I don't think 29 days would be a problem. Has a lender told you it isn't possible? I'd ask one or more lenders to confirm. If they can do 29 days, then great, no issues. (This is my expectation.)
Update: I just asked a friend of mine who is a mortgage broker in Illinois what's the fastest he could do, and he said 15-20 days. So call some brokers ASAP.
But for the sake of this question, let's explore what happens if they can't, and the loan closing date will be, say, 30 days from now, then you could simply ask the seller if they could push the closing by a day. (I'd expect that to be OK too, though I could be wrong in a hot market and if the seller already regrets taking your offer for some reason.)

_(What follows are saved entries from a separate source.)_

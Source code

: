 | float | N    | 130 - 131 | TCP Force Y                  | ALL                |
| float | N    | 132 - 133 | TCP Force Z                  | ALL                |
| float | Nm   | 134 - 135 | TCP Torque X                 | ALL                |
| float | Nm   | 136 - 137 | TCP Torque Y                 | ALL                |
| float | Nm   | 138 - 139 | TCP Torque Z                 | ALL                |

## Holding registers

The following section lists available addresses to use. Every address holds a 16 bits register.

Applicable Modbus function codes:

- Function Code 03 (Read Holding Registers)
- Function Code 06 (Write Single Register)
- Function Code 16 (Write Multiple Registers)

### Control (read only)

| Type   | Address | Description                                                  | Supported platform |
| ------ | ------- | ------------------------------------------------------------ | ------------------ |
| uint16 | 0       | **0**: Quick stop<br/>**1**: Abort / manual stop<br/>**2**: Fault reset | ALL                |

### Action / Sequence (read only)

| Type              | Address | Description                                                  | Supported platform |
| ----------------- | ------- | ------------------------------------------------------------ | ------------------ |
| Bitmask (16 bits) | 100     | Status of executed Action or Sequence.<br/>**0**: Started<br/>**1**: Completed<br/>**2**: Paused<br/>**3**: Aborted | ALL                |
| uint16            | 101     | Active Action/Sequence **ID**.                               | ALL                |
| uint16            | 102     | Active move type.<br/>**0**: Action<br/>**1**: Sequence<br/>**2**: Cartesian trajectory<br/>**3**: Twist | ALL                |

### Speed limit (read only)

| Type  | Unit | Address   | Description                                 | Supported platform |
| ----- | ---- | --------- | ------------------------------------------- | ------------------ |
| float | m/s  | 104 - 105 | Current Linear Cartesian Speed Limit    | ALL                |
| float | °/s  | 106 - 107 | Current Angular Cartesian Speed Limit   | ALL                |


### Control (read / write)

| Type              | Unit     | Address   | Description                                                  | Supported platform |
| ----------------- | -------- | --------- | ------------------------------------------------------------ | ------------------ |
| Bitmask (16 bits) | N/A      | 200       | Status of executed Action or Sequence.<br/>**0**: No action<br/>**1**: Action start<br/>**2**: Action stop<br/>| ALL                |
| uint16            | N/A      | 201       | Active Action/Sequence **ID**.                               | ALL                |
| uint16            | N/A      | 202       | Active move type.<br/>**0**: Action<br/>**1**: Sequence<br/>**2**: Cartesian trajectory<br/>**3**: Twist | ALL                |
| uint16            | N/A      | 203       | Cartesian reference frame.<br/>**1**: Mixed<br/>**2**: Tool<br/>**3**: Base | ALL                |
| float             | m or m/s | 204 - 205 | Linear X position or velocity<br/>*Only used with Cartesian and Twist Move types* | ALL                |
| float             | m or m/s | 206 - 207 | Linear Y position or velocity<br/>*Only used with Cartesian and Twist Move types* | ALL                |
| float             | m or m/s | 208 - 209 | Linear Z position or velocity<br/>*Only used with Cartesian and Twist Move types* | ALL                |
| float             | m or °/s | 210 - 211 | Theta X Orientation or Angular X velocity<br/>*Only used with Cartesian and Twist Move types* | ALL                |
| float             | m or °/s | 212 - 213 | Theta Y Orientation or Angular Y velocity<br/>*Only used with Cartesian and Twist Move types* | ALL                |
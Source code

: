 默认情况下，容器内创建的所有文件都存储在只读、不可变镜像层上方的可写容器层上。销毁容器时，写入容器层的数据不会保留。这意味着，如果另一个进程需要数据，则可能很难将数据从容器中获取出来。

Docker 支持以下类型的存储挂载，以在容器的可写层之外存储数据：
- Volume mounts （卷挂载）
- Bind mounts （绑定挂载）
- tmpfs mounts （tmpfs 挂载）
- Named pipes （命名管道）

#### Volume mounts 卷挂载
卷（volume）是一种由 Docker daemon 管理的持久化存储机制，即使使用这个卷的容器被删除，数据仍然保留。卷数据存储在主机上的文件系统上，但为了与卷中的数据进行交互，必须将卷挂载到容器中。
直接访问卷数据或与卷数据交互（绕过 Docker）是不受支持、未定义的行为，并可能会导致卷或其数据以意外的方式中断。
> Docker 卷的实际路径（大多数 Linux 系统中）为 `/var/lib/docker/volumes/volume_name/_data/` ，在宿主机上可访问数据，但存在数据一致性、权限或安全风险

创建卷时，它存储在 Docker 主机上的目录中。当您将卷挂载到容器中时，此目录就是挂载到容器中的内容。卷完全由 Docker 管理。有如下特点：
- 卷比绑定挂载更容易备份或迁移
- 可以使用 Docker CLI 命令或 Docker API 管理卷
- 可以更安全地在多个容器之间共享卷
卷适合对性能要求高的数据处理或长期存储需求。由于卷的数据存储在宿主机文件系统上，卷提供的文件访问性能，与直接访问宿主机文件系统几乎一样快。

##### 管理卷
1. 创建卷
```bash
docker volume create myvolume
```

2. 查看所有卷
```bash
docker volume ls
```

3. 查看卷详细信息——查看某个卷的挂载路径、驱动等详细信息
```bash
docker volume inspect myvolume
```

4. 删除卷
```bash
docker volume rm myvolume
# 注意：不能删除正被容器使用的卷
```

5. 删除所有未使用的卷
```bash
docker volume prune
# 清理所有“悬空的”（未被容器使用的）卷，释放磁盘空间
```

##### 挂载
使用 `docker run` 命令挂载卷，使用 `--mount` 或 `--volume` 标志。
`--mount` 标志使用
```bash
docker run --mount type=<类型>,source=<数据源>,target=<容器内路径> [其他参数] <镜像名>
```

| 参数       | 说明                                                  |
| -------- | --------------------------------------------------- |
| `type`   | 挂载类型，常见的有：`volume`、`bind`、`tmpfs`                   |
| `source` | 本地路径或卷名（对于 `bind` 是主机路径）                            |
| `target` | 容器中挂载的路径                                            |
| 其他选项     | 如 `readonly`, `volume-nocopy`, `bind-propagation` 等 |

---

If the seller won't budge, then you simply have to weigh these options:
- Sell some stock (approximately 105 worth*) for a few days, and potentially buy the same stocks right back (or buy something else!)
- Pay 50 to avoid doing #1, and lose the house.
The cost of choosing #1 is going to be highly dependent on your personal situation. Are your stocks currently at a loss or a gain? Would the wash sale rule apply if you don't wait 30 days? But whatever that cost is, it seems unlikely to add up to nearly half the value of the stock you need to sell. (You're comparing selling 105 units vs losing 50 units).
There is another option too:
- Borrow the 105 from somewhere else as a short term loan. The interest will be negligible and even if there is an origination fee it still may be cheaper than options 1 or 2 (as long as there isn't a pre-payment penalty). I've actually done this before. I once borrowed $30K as a term loan (that had no origination fees), and paid it off about a week later. I did it because I had a rare 0% interest with 0% fee balance transfer credit card offer for 18 months that could only pay off an existing loan. So I took out the loan, paid it off with the CC and threw the money into a high yield savings account for 18 months. Between the interest and the deposit bonus I think it ended up profiting $1000 for this rare sort of arbitrage. (Though I had to pay taxes on it so the true profit was less than that, but it was kind of fun...)
Side note: if you end up in the worst case scenario, hiring an attorney who can help you push the closing date may be cheaper than either of your other options.
*I'm calculating 105 based on home price (1000) minus cash reserves (835) minus escrow already paid towards down payment (50). 1000-835-50 = 105.